Cinghiate ai tifosi del Nereto, tre nei guai

22 Gennaio 2019

Pratola Peligna, gli scontri al termine della partita persa dai Nerostellati negli ultimi minuti di gioco

PRATOLA PELIGNA. Finale incandescente domenica scorsa a Pratola Peligna al termine della partita di calcio tra la squadra locale e il Nereto. Alcuni tifosi dei Nerostellati, delusi per la sconfitta per 2-1 maturata proprio negli ultimi minuti, hanno cercato di raggiungere i tifosi della squadra ospite per picchiarli. Sono stati momenti di alta tensione con i carabinieri impegnati a sedare gli animi. Alcuni tifosi del Pratola dopo essersi tolte le cinte dei pantaloni hanno iniziato a utilizzarle come fionde per colpire i rivali. Momenti caldi e di preoccupazione: il timore era che sotto la spinta dei tifosi la rete di recinzione potesse cedere e che le due fazioni venissero alle mani. A dire il vero qualche colpo proibito c’è stato tanto che i carabinieri sono intervenuti con decisione per bloccare i tifosi più scalmanati. Alla fine tre di loro sono stati identificati dai militari dell’arma che ora stanno valutando se denunciare i giovani per danneggiamenti, visto che sia la rete di recinzione che altre parti dell’impianto sportivo sarebbero state danneggiate. Inoltre per i tre potrebbe scattare anche il Daspo, con il divieto di andare allo stadio per alcuni mesi.
Ma che la partita con il Nereto fosse ad alto rischio lo si sapeva già dalla vigilia tanto che i carabinieri avevano preteso che i tifosi delle due squadre fossero sistemati nei due lati opposti del campo sportivo.
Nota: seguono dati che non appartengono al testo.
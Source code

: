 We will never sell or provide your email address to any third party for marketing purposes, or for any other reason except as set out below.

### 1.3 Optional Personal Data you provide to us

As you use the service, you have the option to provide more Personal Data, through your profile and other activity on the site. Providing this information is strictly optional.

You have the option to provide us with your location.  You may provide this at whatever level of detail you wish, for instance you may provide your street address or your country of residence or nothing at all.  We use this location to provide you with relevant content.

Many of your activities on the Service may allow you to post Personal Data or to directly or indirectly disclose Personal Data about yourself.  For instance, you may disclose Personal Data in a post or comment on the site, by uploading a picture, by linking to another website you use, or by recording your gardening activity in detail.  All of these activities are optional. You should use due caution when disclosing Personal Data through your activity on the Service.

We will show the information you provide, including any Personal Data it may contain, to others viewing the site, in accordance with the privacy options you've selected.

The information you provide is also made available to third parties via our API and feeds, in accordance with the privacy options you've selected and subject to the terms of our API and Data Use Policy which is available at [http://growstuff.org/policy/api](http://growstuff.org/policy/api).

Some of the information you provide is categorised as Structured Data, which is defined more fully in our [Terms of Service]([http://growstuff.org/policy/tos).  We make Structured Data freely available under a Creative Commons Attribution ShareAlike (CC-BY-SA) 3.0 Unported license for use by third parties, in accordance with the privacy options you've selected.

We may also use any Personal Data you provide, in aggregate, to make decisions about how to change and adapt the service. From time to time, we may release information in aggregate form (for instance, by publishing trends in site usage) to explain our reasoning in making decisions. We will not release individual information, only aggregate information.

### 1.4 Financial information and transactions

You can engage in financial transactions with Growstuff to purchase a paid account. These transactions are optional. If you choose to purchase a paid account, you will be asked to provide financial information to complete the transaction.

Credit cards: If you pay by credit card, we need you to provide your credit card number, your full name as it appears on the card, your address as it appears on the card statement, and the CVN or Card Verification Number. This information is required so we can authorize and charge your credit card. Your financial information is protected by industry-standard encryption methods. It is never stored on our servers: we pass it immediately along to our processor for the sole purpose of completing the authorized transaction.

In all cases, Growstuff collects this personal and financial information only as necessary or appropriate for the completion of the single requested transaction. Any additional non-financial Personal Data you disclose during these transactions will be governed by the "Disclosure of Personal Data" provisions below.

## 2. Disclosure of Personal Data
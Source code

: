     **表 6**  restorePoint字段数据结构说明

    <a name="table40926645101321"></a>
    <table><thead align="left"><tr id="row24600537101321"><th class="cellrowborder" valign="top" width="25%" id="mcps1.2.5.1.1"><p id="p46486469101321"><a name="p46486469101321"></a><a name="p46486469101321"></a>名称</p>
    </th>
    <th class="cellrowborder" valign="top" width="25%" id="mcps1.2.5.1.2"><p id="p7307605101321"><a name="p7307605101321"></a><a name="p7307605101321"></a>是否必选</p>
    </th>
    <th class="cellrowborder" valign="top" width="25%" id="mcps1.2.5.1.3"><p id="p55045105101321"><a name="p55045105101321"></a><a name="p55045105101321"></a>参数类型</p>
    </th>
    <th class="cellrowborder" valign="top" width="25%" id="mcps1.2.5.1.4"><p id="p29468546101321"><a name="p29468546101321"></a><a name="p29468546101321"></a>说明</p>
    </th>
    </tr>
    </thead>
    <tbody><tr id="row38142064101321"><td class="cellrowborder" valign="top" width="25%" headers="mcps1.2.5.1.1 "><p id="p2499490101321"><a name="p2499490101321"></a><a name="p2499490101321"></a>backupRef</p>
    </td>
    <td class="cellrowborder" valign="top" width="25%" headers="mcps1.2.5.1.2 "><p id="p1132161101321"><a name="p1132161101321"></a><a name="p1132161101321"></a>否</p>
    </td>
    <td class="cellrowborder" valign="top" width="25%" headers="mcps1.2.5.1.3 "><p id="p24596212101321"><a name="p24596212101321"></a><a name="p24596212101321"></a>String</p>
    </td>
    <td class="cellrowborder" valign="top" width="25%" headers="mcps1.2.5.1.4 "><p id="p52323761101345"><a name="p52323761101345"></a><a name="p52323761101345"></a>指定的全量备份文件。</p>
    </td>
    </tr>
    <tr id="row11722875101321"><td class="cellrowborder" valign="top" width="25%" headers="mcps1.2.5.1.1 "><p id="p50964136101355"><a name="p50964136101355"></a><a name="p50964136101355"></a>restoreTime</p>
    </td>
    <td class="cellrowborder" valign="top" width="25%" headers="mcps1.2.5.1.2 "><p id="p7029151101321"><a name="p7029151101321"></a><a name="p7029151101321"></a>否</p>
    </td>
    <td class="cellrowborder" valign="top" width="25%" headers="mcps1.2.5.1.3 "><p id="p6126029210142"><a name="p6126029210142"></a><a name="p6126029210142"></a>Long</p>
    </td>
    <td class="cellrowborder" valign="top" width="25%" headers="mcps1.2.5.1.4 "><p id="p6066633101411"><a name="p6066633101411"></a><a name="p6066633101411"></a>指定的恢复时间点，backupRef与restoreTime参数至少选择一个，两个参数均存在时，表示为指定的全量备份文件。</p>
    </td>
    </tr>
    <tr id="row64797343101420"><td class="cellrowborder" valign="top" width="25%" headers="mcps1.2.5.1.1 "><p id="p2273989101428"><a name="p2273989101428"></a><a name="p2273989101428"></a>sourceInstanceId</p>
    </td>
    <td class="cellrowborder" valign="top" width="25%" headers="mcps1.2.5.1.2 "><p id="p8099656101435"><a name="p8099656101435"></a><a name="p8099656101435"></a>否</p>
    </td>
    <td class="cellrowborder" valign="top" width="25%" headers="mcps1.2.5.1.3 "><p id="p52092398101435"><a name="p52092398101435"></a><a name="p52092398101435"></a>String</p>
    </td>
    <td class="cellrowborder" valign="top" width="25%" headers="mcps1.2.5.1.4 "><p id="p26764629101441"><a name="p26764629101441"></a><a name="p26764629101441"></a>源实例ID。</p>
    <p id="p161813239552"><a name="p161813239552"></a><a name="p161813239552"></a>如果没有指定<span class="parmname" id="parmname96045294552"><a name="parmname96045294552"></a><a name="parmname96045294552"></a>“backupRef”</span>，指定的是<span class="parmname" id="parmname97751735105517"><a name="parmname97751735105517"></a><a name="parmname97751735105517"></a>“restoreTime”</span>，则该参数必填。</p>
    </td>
Con le tribune dello stadio inagibili già da tempo, il timore era che alcuni ultrà Nerostellati potessero infiltrarsi tra i tifosi del Nereto. La voglia di vendicarsi del trattamento subito all’andata, (i calciatori del Pratola erano stati pesantemente offesi dai tifosi del Nereto, per tutta la durata dell’incontro), era già stata manifestata da un paio di settimane, tanto che anche gli stessi dirigenti della società pratolana avevano chiesto maggiori controlli per la partita di ritorno. Timori che puntualmente si sono concretizzati. Per l’intera partita sono volati insulti pesanti ma tutto si sarebbe concluso pacificamente in presenza di un diverso esito dell’incontro. In vantaggio per 1-0 fino a due minuti dalla fine, i Nerostellati si sono fatti prima raggiungere e poi superare, nel giro di tre minuti. Al gol della vittoria gli ospiti hanno esultato in maniera un po’ troppo vivace, con tanto di arrampicata sulla rete di recinzione.
Cosa che avrebbe poi spinto alcuni facinorosi a dar vita a un fine partita che non ha nulla a che vedere con lo sport.